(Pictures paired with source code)
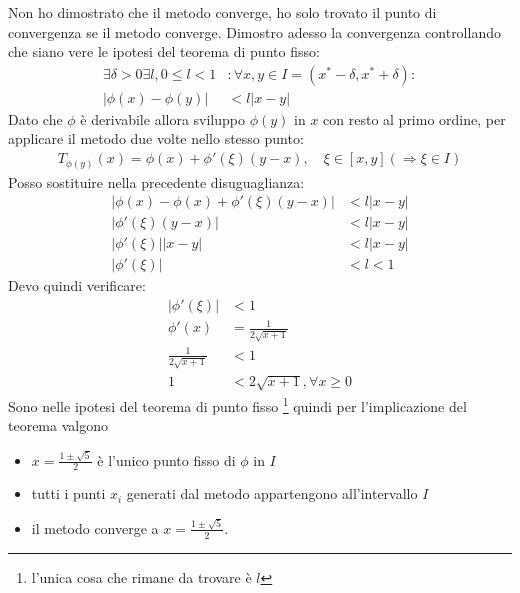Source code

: Non ho dimostrato che il metodo converge, ho solo trovato il punto di
convergenza se il metodo converge. Dimostro adesso la convergenza controllando
che siano vere le ipotesi del teorema di punto fisso:
\begin{displaymath}
 \begin{split}
 	\exists \delta > 0 \exists l, 0 \leq l < 1 &: \forall x, y \in I = (x^{*} -
 	\delta, x^{*} +	\delta): \\
 	|\phi(x) - \phi(y)| &< l|x - y|
 \end{split}
\end{displaymath}
Dato che $\phi$ \`e derivabile allora sviluppo $\phi(y)$ in $x$ con resto al
primo ordine, per applicare il metodo due volte nello stesso punto:
\begin{displaymath}
 \begin{split}
 	T_{\phi(y)}(x) = \phi(x) + \phi'(\xi)(y - x), \quad \xi \in [x, y]
 	(\Rightarrow \xi \in I)
 \end{split}
\end{displaymath}
Posso sostituire nella precedente disuguaglianza:
\begin{displaymath}
 \begin{split}
 	|\phi(x) - \phi(x) + \phi'(\xi)(y - x)| &< l|x - y| \\
 	|\phi'(\xi)(y - x)| &< l|x - y| \\
 	|\phi'(\xi)||x - y| &< l|x - y| \\
 	|\phi'(\xi)| &< l < 1
 \end{split}
\end{displaymath}
Devo quindi verificare:
\begin{displaymath}
 \begin{split}
 	|\phi'(\xi)| &< 1 \\
 	\phi'(x) &= \frac{1}{2\sqrt{x + 1}} \\
 	\frac{1}{2\sqrt{x + 1}} &< 1 \\
 	1 &< 2\sqrt{x + 1}, \forall x \geq 0
 \end{split}
\end{displaymath}
Sono nelle ipotesi del teorema di punto fisso \footnote{l'unica cosa che rimane
da trovare \`e $l$} quindi per l'implicazione del teorema valgono
\begin{itemize}
  \item $x = \frac{1 \pm \sqrt{5}}{2}$ \`e l'unico punto fisso di $\phi$ in $I$
  \item tutti i punti $x_{i}$ generati dal metodo appartengono all'intervallo
  $I$
  \item il metodo converge a $x = \frac{1 \pm \sqrt{5}}{2}$.
\end{itemize}
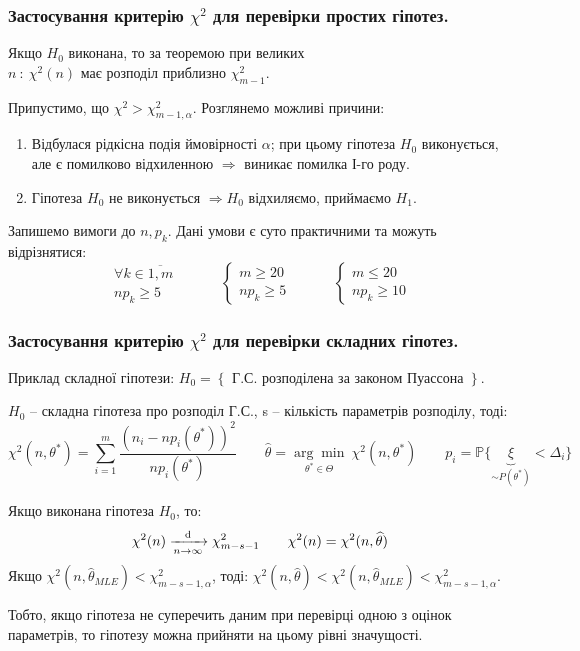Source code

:\subsubsection{Застосування критерію \( \chi^2 \) для перевірки простих гіпотез.}
Якщо \( H_0 \) виконана, то за теоремою при великих \( n \ : \
\chi^2(n) \text{ має розподіл приблизно } \chi^2_{m-1}\). \par
Припустимо, що \(  \chi^2  > \chi_{m-1, \alpha}^2 \). Розглянемо можливі причини:
\begin{enumerate}
  \item Відбулася рідкісна подія ймовірності \( \alpha \); при цьому гіпотеза \( H_0 \) виконується, але є помилково відхиленною \( \Longrightarrow  \) виникає помилка І-го роду.
  \item Гіпотеза \( H_0 \) не виконується \( \Longrightarrow   H_0 \) відхиляємо, приймаємо \( H_1 \).
\end{enumerate}
Запишемо вимоги до $n, p_k$. Дані умови є суто практичними та можуть відрізнятися:
\[
 \begin{gathered}
  \forall k \in \overline{1, m}\\
np_k \geq 5
 \end{gathered} \qquad\quad \begin{cases}
  m \geq 20 \\
  np_k \geq  5
 \end{cases}
 \qquad \quad
 \begin{cases}
  m \leq 20 \\
  np_k \geq  10
 \end{cases}
\]
\subsubsection{Застосування критерію \( \chi^2 \) для перевірки складних гіпотез.}
Приклад складної гіпотези:
\(
 H_0 = \left\lbrace
\text{ Г.С. розподілена за законом Пуассона }
  \right\rbrace
\).\par
\( H_0 \) -- складна гіпотеза про розподіл Г.С.,
s -- кількість параметрів розподілу, тоді:
\[
 \chi^2 (n, \theta^*) =  \sum\limits_{i=1}^{m}{
 \frac{(n_i - np_i(\theta^*))^2}{np_i (\theta^*)}
 } \qquad \widehat{\theta} = \underset{\theta^* \in \Theta}{\arg \min}\ \chi^2 (n, \theta^*) \qquad p_i = \mathbb{P} \lbrace \!\!\!\underbrace{\xi}_{\sim P(\theta^*)}\!\!\!  < \Delta_i \rbrace
\]

\begin{boxteo}
Якщо виконана гіпотеза \( H_0 \), то:
\[
  \chi^2 (n) \xrightarrow[n\to\infty]{\mathrm{d}}  \chi^2_{m-s-1} \qquad \chi^2 (n) = \chi^2(n, \widehat{\theta})
\]
Якщо \( \chi^2(n, \widehat{\theta}_{MLE}) < \chi^2_{m-s-1, \alpha} \), тоді:
\(
  \chi^2(n, \widehat{\theta}) <  \chi^2(n, \widehat{\theta}_{MLE})  < \chi^2_{m-s-1, \alpha}
\). \par
Тобто, якщо гіпотеза не суперечить даним при перевірці одною з оцінок параметрів, то гіпотезу можна прийняти на цьому рівні значущості.
\end{boxteo}
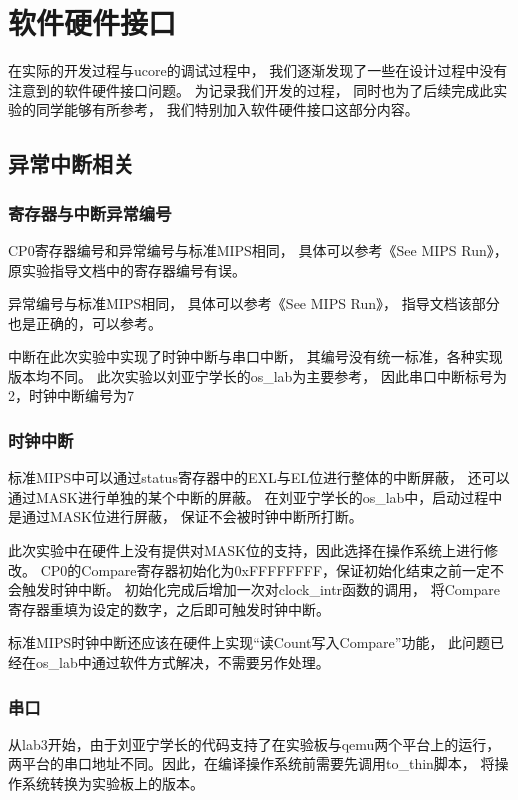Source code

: \section{软件硬件接口}
    在实际的开发过程与ucore的调试过程中，
    我们逐渐发现了一些在设计过程中没有注意到的软件硬件接口问题。
    为记录我们开发的过程，
    同时也为了后续完成此实验的同学能够有所参考，
    我们特别加入软件硬件接口这部分内容。

    \subsection{异常中断相关}
        \subsubsection{寄存器与中断异常编号}
            CP0寄存器编号和异常编号与标准MIPS相同，
            具体可以参考《See MIPS Run》，
            原实验指导文档中的寄存器编号有误。

            异常编号与标准MIPS相同，
            具体可以参考《See MIPS Run》，
            指导文档该部分也是正确的，可以参考。

            中断在此次实验中实现了时钟中断与串口中断，
            其编号没有统一标准，各种实现版本均不同。
            此次实验以刘亚宁学长的os\_lab为主要参考，
            因此串口中断标号为2，时钟中断编号为7

        \subsubsection{时钟中断}
            标准MIPS中可以通过status寄存器中的EXL与EL位进行整体的中断屏蔽，
            还可以通过MASK进行单独的某个中断的屏蔽。
            在刘亚宁学长的os\_lab中，启动过程中是通过MASK位进行屏蔽，
            保证不会被时钟中断所打断。

            此次实验中在硬件上没有提供对MASK位的支持，因此选择在操作系统上进行修改。
            CP0的Compare寄存器初始化为0xFFFFFFFF，保证初始化结束之前一定不会触发时钟中断。
            初始化完成后增加一次对clock\_intr函数的调用，
            将Compare寄存器重填为设定的数字，之后即可触发时钟中断。

            标准MIPS时钟中断还应该在硬件上实现“读Count写入Compare”功能，
            此问题已经在os\_lab中通过软件方式解决，不需要另作处理。

        \subsubsection{串口}
            从lab3开始，由于刘亚宁学长的代码支持了在实验板与qemu两个平台上的运行，
            两平台的串口地址不同。因此，在编译操作系统前需要先调用to\_thin脚本，
            将操作系统转换为实验板上的版本。

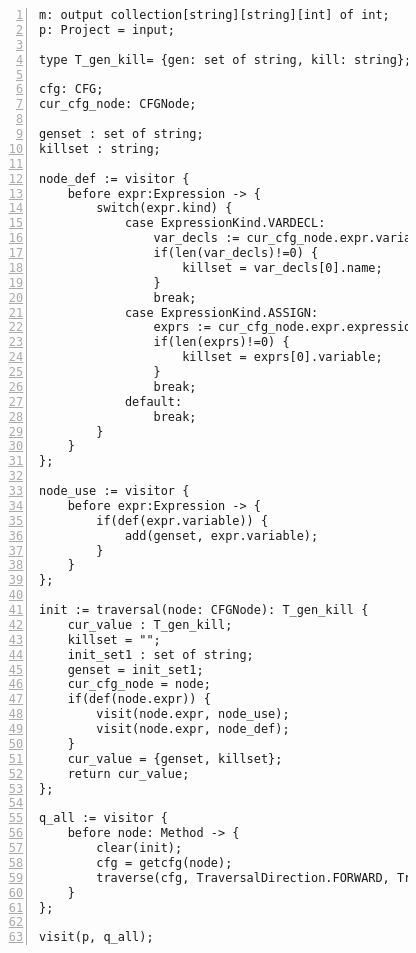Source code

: \begin{figure}[ht!]
\begin{lstlisting}[numbers=left, tabsize=4, escapechar=@, caption={Used defined variable},label={lst:udv-code}] 
m: output collection[string][string][int] of int;
p: Project = input;

type T_gen_kill= {gen: set of string, kill: string};

cfg: CFG;
cur_cfg_node: CFGNode;

genset : set of string;
killset : string;

node_def := visitor {
	before expr:Expression -> {
		switch(expr.kind) {
			case ExpressionKind.VARDECL: 
				var_decls := cur_cfg_node.expr.variable_decls;
				if(len(var_decls)!=0) {
					killset = var_decls[0].name;
				}				
				break;
			case ExpressionKind.ASSIGN: 
				exprs := cur_cfg_node.expr.expressions;
				if(len(exprs)!=0) {				
					killset = exprs[0].variable;
				}
				break;
			default:
				break;
		}
	}
};

node_use := visitor {
	before expr:Expression -> {
		if(def(expr.variable)) {
			add(genset, expr.variable);			
		}
	}
};

init := traversal(node: CFGNode): T_gen_kill {
	cur_value : T_gen_kill;
	killset = "";
	init_set1 : set of string;
	genset = init_set1;
	cur_cfg_node = node;
	if(def(node.expr)) {
		visit(node.expr, node_use);
		visit(node.expr, node_def);
	}
	cur_value = {genset, killset};
	return cur_value;
};

q_all := visitor {
	before node: Method -> {			
		clear(init);
		cfg = getcfg(node);
		traverse(cfg, TraversalDirection.FORWARD, TraversalKind.HYBRID, init);
	}
};

visit(p, q_all);
\end{lstlisting}
\end{figure}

## WHAT TO DO
Wherever the string "forall" appears in the data above, copy the line it sits in.

## SOLUTION TO THIS PROBLEM
 	\exists \delta > 0 \exists l, 0 \leq l < 1 &: \forall x, y \in I = (x^{*} -
 	1 &< 2\sqrt{x + 1}, \forall x \geq 0
  \forall k \in \overline{1, m}\\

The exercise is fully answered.